The New York Times exclusively reported on this increasingly common scenario, in which corporations that operate in several sectors - including prisons, casinos and infrastructure - are classifying themselves as Real Estate Investment Trusts (REITs) to reduce or eliminate their tax bills. The trust was traditionally associated with funds the solely hold real estate, but in recent years, the Internal Revenue Service has been expanding the definition of what qualifies as real estate. General REIT qualifying rules require that they do no business, and only own real estate. However, the IRS is increasingly allowing more companies to divide up aspects of their businesses that don't correspond with real estate. As a result, more corporations are gaining permission from the tax agency to convert to REITs.

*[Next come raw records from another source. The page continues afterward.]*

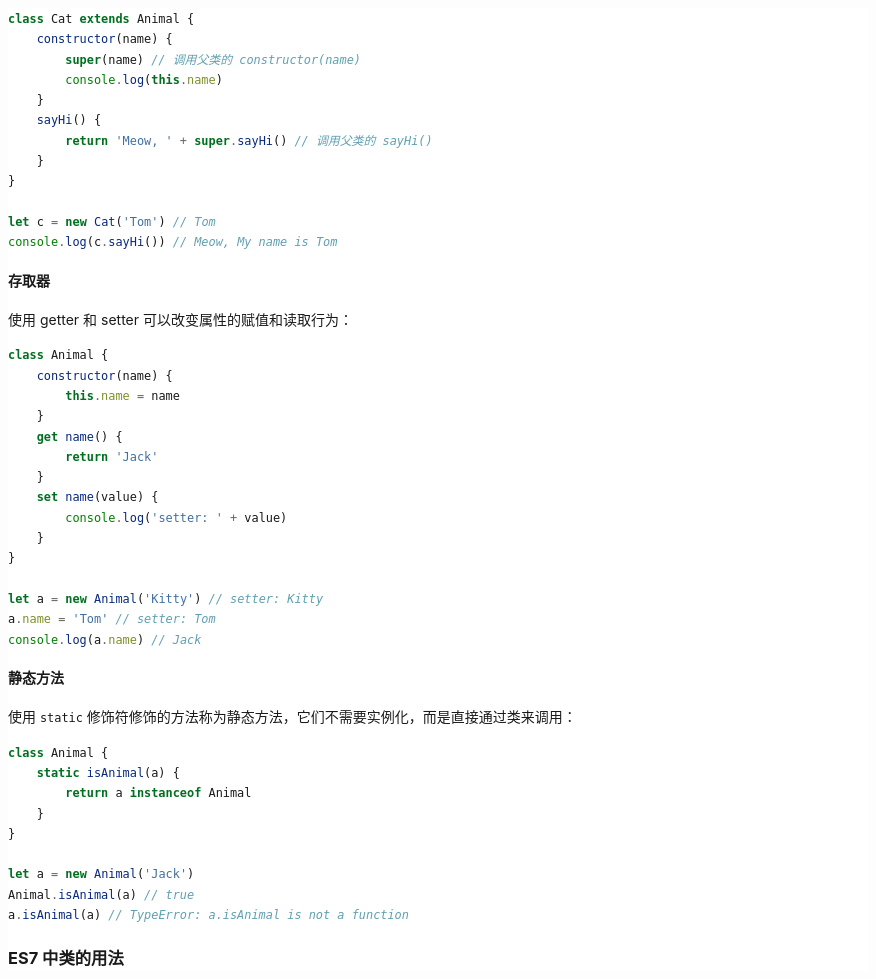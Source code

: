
 ```js
class Cat extends Animal {
    constructor(name) {
        super(name) // 调用父类的 constructor(name)
        console.log(this.name)
    }
    sayHi() {
        return 'Meow, ' + super.sayHi() // 调用父类的 sayHi()
    }
}

let c = new Cat('Tom') // Tom
console.log(c.sayHi()) // Meow, My name is Tom
```

#### 存取器

使用 getter 和 setter 可以改变属性的赋值和读取行为：

```js
class Animal {
    constructor(name) {
        this.name = name
    }
    get name() {
        return 'Jack'
    }
    set name(value) {
        console.log('setter: ' + value)
    }
}

let a = new Animal('Kitty') // setter: Kitty
a.name = 'Tom' // setter: Tom
console.log(a.name) // Jack
```

#### 静态方法

使用 `static` 修饰符修饰的方法称为静态方法，它们不需要实例化，而是直接通过类来调用：

```js
class Animal {
    static isAnimal(a) {
        return a instanceof Animal
    }
}

let a = new Animal('Jack')
Animal.isAnimal(a) // true
a.isAnimal(a) // TypeError: a.isAnimal is not a function
```

### ES7 中类的用法

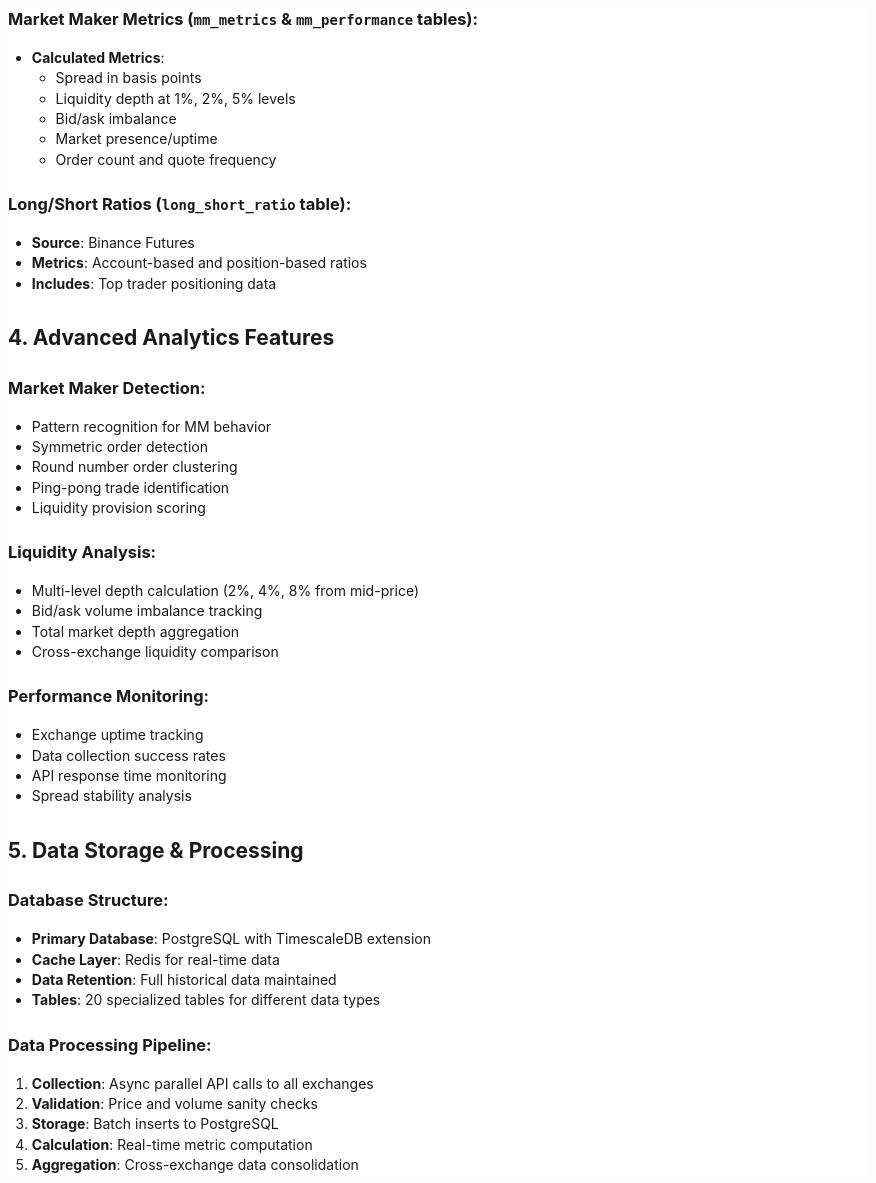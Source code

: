 ### Market Maker Metrics (`mm_metrics` & `mm_performance` tables):
- **Calculated Metrics**:
  - Spread in basis points
  - Liquidity depth at 1%, 2%, 5% levels
  - Bid/ask imbalance
  - Market presence/uptime
  - Order count and quote frequency

### Long/Short Ratios (`long_short_ratio` table):
- **Source**: Binance Futures
- **Metrics**: Account-based and position-based ratios
- **Includes**: Top trader positioning data

## 4. Advanced Analytics Features

### Market Maker Detection:
- Pattern recognition for MM behavior
- Symmetric order detection
- Round number order clustering
- Ping-pong trade identification
- Liquidity provision scoring

### Liquidity Analysis:
- Multi-level depth calculation (2%, 4%, 8% from mid-price)
- Bid/ask volume imbalance tracking
- Total market depth aggregation
- Cross-exchange liquidity comparison

### Performance Monitoring:
- Exchange uptime tracking
- Data collection success rates
- API response time monitoring
- Spread stability analysis

## 5. Data Storage & Processing

### Database Structure:
- **Primary Database**: PostgreSQL with TimescaleDB extension
- **Cache Layer**: Redis for real-time data
- **Data Retention**: Full historical data maintained
- **Tables**: 20 specialized tables for different data types

### Data Processing Pipeline:
1. **Collection**: Async parallel API calls to all exchanges
2. **Validation**: Price and volume sanity checks
3. **Storage**: Batch inserts to PostgreSQL
4. **Calculation**: Real-time metric computation
5. **Aggregation**: Cross-exchange data consolidation
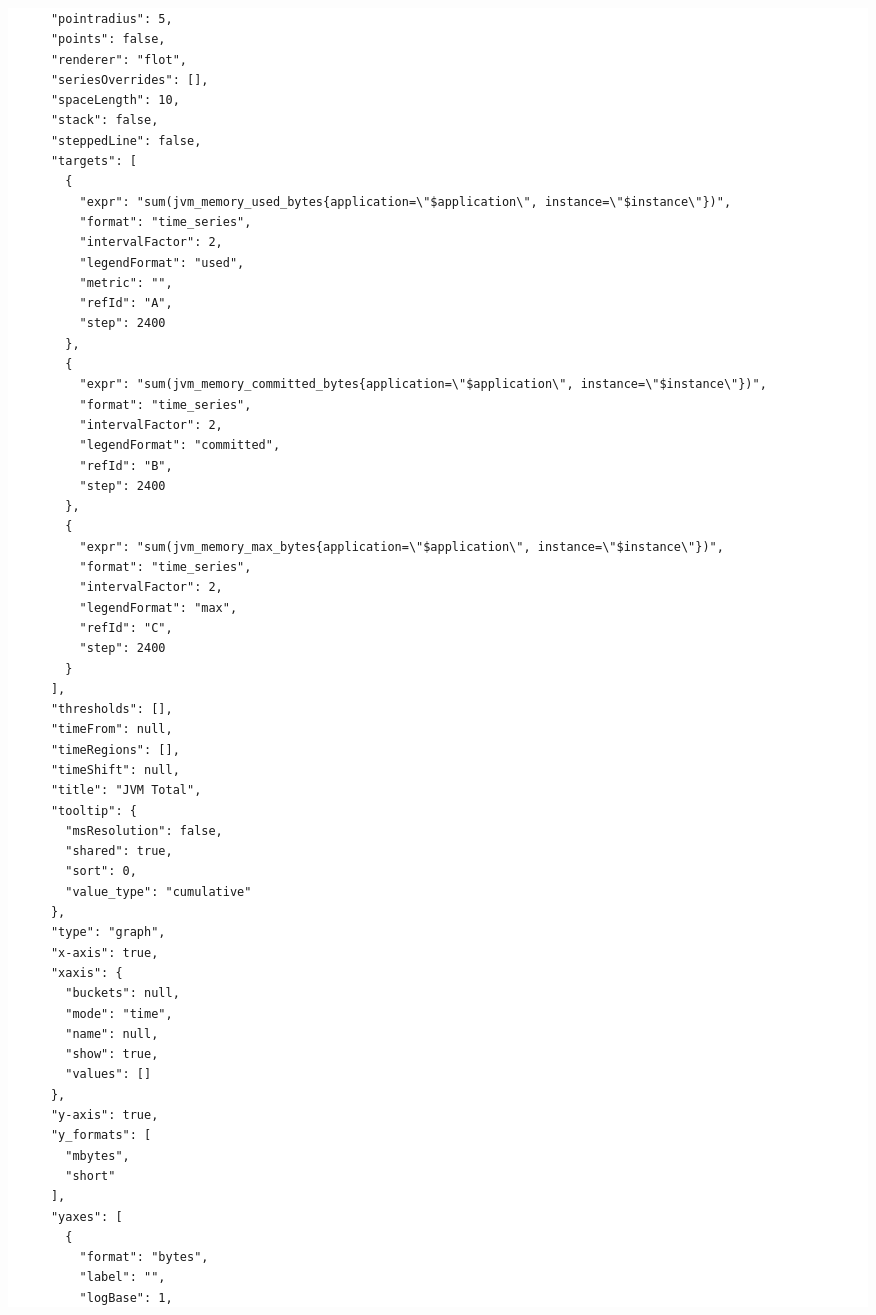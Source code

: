           "pointradius": 5,
          "points": false,
          "renderer": "flot",
          "seriesOverrides": [],
          "spaceLength": 10,
          "stack": false,
          "steppedLine": false,
          "targets": [
            {
              "expr": "sum(jvm_memory_used_bytes{application=\"$application\", instance=\"$instance\"})",
              "format": "time_series",
              "intervalFactor": 2,
              "legendFormat": "used",
              "metric": "",
              "refId": "A",
              "step": 2400
            },
            {
              "expr": "sum(jvm_memory_committed_bytes{application=\"$application\", instance=\"$instance\"})",
              "format": "time_series",
              "intervalFactor": 2,
              "legendFormat": "committed",
              "refId": "B",
              "step": 2400
            },
            {
              "expr": "sum(jvm_memory_max_bytes{application=\"$application\", instance=\"$instance\"})",
              "format": "time_series",
              "intervalFactor": 2,
              "legendFormat": "max",
              "refId": "C",
              "step": 2400
            }
          ],
          "thresholds": [],
          "timeFrom": null,
          "timeRegions": [],
          "timeShift": null,
          "title": "JVM Total",
          "tooltip": {
            "msResolution": false,
            "shared": true,
            "sort": 0,
            "value_type": "cumulative"
          },
          "type": "graph",
          "x-axis": true,
          "xaxis": {
            "buckets": null,
            "mode": "time",
            "name": null,
            "show": true,
            "values": []
          },
          "y-axis": true,
          "y_formats": [
            "mbytes",
            "short"
          ],
          "yaxes": [
            {
              "format": "bytes",
              "label": "",
              "logBase": 1,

Most recently, Corrections Corp. of America, which owns and operates 44 prisons and detention centers, and Penn National Gaming, which operates 22 casinos, were granted permission from the IRS to change their designation under tax law, the Times reports. Many analysts say this trend will only intensify in the coming years as corporations seek out strategies to avoid paying high taxes.
"I've been in this business for 30 years, and I've never seen the interest in REIT conversions as high as it is today," Robert O'Brien, head of the real estate practice at Deloitte & Touche, told the Times.
An analyst at Wall Street firm Jeffries also commented on the scenario, saying it's "not a far stretch to envision REITs concentrated in railroads, highways, mines, landfills, vineyards, farmland or any other 'immovable' structure that generates revenues," according to the news source.
While some analysts may feel that the heavier use of REITs to lower tax liability may allow corporations to skirt their tax responsibilities, there appear to be few obstacles that may slow the growth of this strategy.